TASK REQUIREMENTS -
From the records below, extract only the lines running from the line with "Additionally while illustrated" to the line with "As used herein", both lines included, reproducing them exactly.

(Collected data)
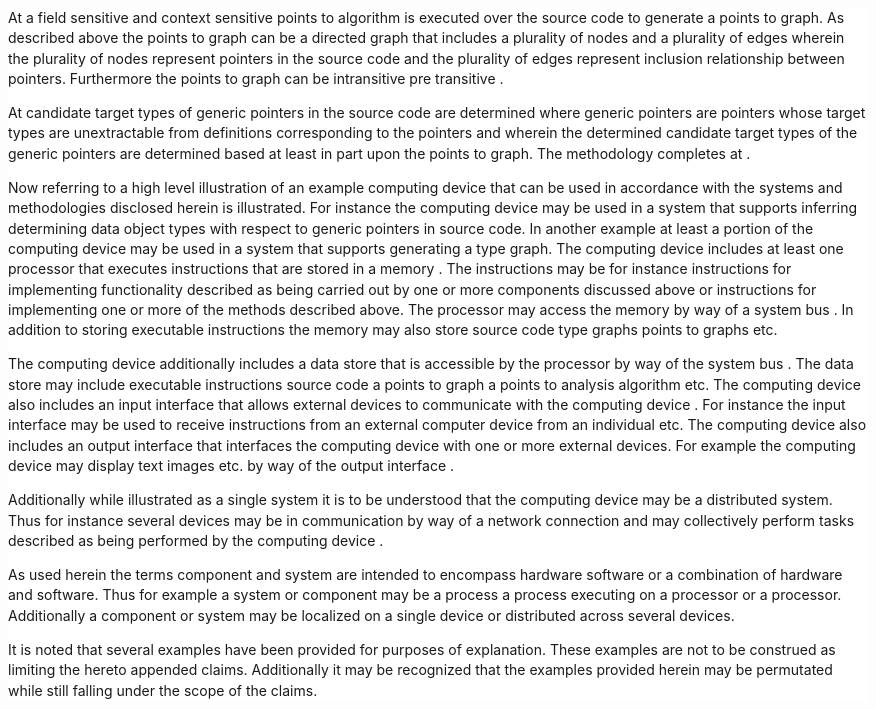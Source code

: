 At a field sensitive and context sensitive points to algorithm is executed over the source code to generate a points to graph. As described above the points to graph can be a directed graph that includes a plurality of nodes and a plurality of edges wherein the plurality of nodes represent pointers in the source code and the plurality of edges represent inclusion relationship between pointers. Furthermore the points to graph can be intransitive pre transitive .

At candidate target types of generic pointers in the source code are determined where generic pointers are pointers whose target types are unextractable from definitions corresponding to the pointers and wherein the determined candidate target types of the generic pointers are determined based at least in part upon the points to graph. The methodology completes at .

Now referring to a high level illustration of an example computing device that can be used in accordance with the systems and methodologies disclosed herein is illustrated. For instance the computing device may be used in a system that supports inferring determining data object types with respect to generic pointers in source code. In another example at least a portion of the computing device may be used in a system that supports generating a type graph. The computing device includes at least one processor that executes instructions that are stored in a memory . The instructions may be for instance instructions for implementing functionality described as being carried out by one or more components discussed above or instructions for implementing one or more of the methods described above. The processor may access the memory by way of a system bus . In addition to storing executable instructions the memory may also store source code type graphs points to graphs etc.

The computing device additionally includes a data store that is accessible by the processor by way of the system bus . The data store may include executable instructions source code a points to graph a points to analysis algorithm etc. The computing device also includes an input interface that allows external devices to communicate with the computing device . For instance the input interface may be used to receive instructions from an external computer device from an individual etc. The computing device also includes an output interface that interfaces the computing device with one or more external devices. For example the computing device may display text images etc. by way of the output interface .

Additionally while illustrated as a single system it is to be understood that the computing device may be a distributed system. Thus for instance several devices may be in communication by way of a network connection and may collectively perform tasks described as being performed by the computing device .

As used herein the terms component and system are intended to encompass hardware software or a combination of hardware and software. Thus for example a system or component may be a process a process executing on a processor or a processor. Additionally a component or system may be localized on a single device or distributed across several devices.

It is noted that several examples have been provided for purposes of explanation. These examples are not to be construed as limiting the hereto appended claims. Additionally it may be recognized that the examples provided herein may be permutated while still falling under the scope of the claims.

RESULT OF THE TASK -
Additionally while illustrated as a single system it is to be understood that the computing device may be a distributed system. Thus for instance several devices may be in communication by way of a network connection and may collectively perform tasks described as being performed by the computing device .

As used herein the terms component and system are intended to encompass hardware software or a combination of hardware and software. Thus for example a system or component may be a process a process executing on a processor or a processor. Additionally a component or system may be localized on a single device or distributed across several devices.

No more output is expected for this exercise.